The data.
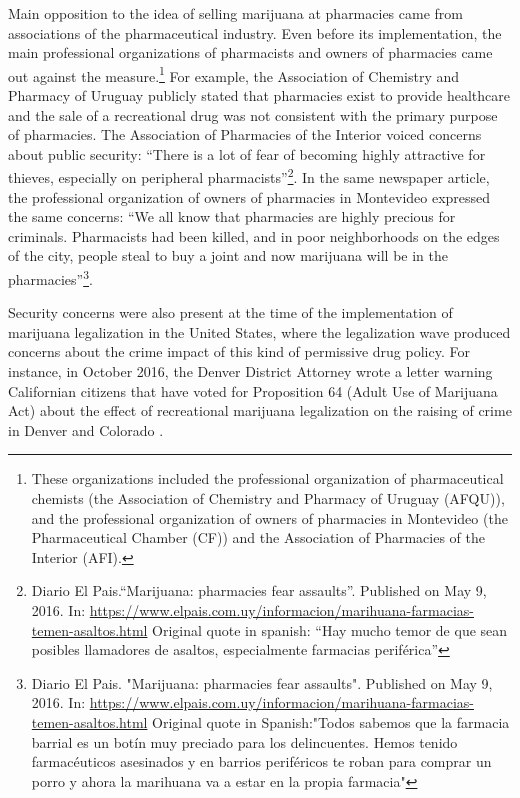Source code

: \documentclass[11pt]{article}
\begin{document}
Main opposition to the idea of selling marijuana at pharmacies came from associations of the pharmaceutical industry. Even before its implementation, the main professional organizations of pharmacists and owners of pharmacies came out against the measure.\footnote{These organizations included the professional organization of pharmaceutical chemists (the Association of Chemistry and Pharmacy of Uruguay (AFQU)), and the professional organization of owners of pharmacies in Montevideo (the Pharmaceutical Chamber (CF)) and the Association of Pharmacies of the Interior (AFI).} For example, the Association of Chemistry and Pharmacy of Uruguay publicly stated that pharmacies exist to provide healthcare and the sale of a recreational drug was not consistent with the primary purpose of pharmacies. The Association of Pharmacies of the Interior voiced concerns about public security: ``There is a lot of fear of becoming highly attractive for thieves, especially on peripheral pharmacists''\footnote{Diario El Pais.``Marijuana: pharmacies fear assaults''. Published on May 9, 2016. In: \url{https://www.elpais.com.uy/informacion/marihuana-farmacias-temen-asaltos.html} Original quote in spanish: ``Hay mucho temor de que sean posibles llamadores de asaltos, especialmente farmacias periférica''}. In the same newspaper article, the professional organization of owners of pharmacies in Montevideo expressed the same concerns: ``We all know that pharmacies are highly precious for criminals. Pharmacists had been killed, and in poor neighborhoods on the edges of the city, people steal to buy a joint and now marijuana will be in the pharmacies''\footnote{Diario El Pais. "Marijuana: pharmacies fear assaults". Published on May 9, 2016. In: \url{https://www.elpais.com.uy/informacion/marihuana-farmacias-temen-asaltos.html} Original quote in Spanish:"Todos sabemos que la farmacia barrial es un botín muy preciado para los delincuentes. Hemos tenido farmacéuticos asesinados y en barrios periféricos te roban para comprar un porro y ahora la marihuana va a estar en la propia farmacia"}.

Security concerns were also present at the time of the implementation of marijuana legalization in the United States, where the legalization wave produced concerns about the crime impact of this kind of permissive drug policy. For instance, in October 2016, the Denver District Attorney wrote a letter warning Californian citizens that have voted for Proposition 64 (Adult Use of Marijuana Act) about the effect of recreational marijuana legalization on the raising of crime in Denver and Colorado \citep{dragone2019crime}.
\end{document}
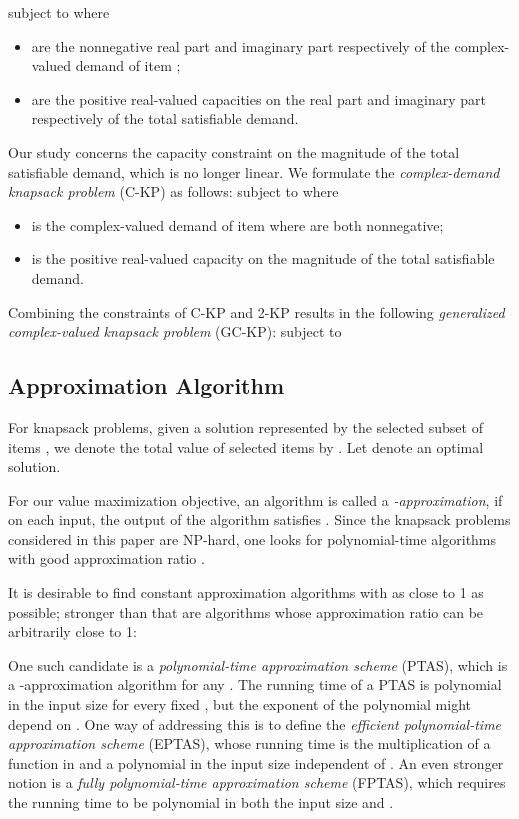 \documentclass{aamas2013}
\begin{document}
subject to 
where 
\begin{itemize}

\item  are the nonnegative real part and imaginary part respectively of the complex-valued demand  of item ;

\item  are the positive real-valued capacities on the real part and imaginary part respectively of the total satisfiable demand.
\end{itemize}





Our study concerns the capacity constraint on the magnitude of the total satisfiable demand, which is no longer linear.  We formulate the {\em complex-demand knapsack problem} ({\sc C-KP}) as follows: 
subject to  
where
\begin{itemize}

\item  is the complex-valued demand of item  where  are both nonnegative;

\item  is the positive real-valued capacity on the magnitude of the total satisfiable demand. 
\end{itemize}

Combining the constraints of C-KP and 2-KP results in the following {\em generalized complex-valued knapsack problem} ({\sc GC-KP}): 
subject to  

\subsection{Approximation Algorithm}
\noindent
For knapsack problems, given a solution represented by the selected subset of items , we denote the total value of selected items by .  Let  denote an optimal solution.

For our value maximization objective, an algorithm is called a {\em -approximation}, if on each input, the output  of the algorithm satisfies .   
Since the knapsack problems considered in this paper are NP-hard, one looks for polynomial-time algorithms with good approximation ratio . 

It is desirable to find constant approximation algorithms with  as close to 1 as possible; stronger than that are algorithms whose approximation ratio can be arbitrarily close to 1: 

One such candidate is a {\em polynomial-time approximation scheme} (PTAS), which is a -approximation algorithm for any .  The running time of a PTAS is polynomial in the input size for every fixed , but the exponent of the polynomial might depend on .  One way of addressing this is to define the {\em efficient polynomial-time approximation scheme} (EPTAS), whose running time is the multiplication of a function in  and a polynomial in the input size independent of .
An even stronger notion is a {\em fully polynomial-time approximation scheme} (FPTAS), which requires the running time to be polynomial in both the input size and .  
\end{document}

Required action.
Everything from the line with "respectively of the total satisfiable demand." through the final line of the entries above must be duplicated exactly; both ends belong, and no other line does.

Answer.
\item  are the positive real-valued capacities on the real part and imaginary part respectively of the total satisfiable demand.
\end{itemize}





Our study concerns the capacity constraint on the magnitude of the total satisfiable demand, which is no longer linear.  We formulate the {\em complex-demand knapsack problem} ({\sc C-KP}) as follows: 
subject to  
where
\begin{itemize}

\item  is the complex-valued demand of item  where  are both nonnegative;

\item  is the positive real-valued capacity on the magnitude of the total satisfiable demand. 
\end{itemize}

Combining the constraints of C-KP and 2-KP results in the following {\em generalized complex-valued knapsack problem} ({\sc GC-KP}): 
subject to  

\subsection{Approximation Algorithm}
\noindent
For knapsack problems, given a solution represented by the selected subset of items , we denote the total value of selected items by .  Let  denote an optimal solution.

For our value maximization objective, an algorithm is called a {\em -approximation}, if on each input, the output  of the algorithm satisfies .   
Since the knapsack problems considered in this paper are NP-hard, one looks for polynomial-time algorithms with good approximation ratio . 

It is desirable to find constant approximation algorithms with  as close to 1 as possible; stronger than that are algorithms whose approximation ratio can be arbitrarily close to 1: 

One such candidate is a {\em polynomial-time approximation scheme} (PTAS), which is a -approximation algorithm for any .  The running time of a PTAS is polynomial in the input size for every fixed , but the exponent of the polynomial might depend on .  One way of addressing this is to define the {\em efficient polynomial-time approximation scheme} (EPTAS), whose running time is the multiplication of a function in  and a polynomial in the input size independent of .
An even stronger notion is a {\em fully polynomial-time approximation scheme} (FPTAS), which requires the running time to be polynomial in both the input size and .  
\end{document}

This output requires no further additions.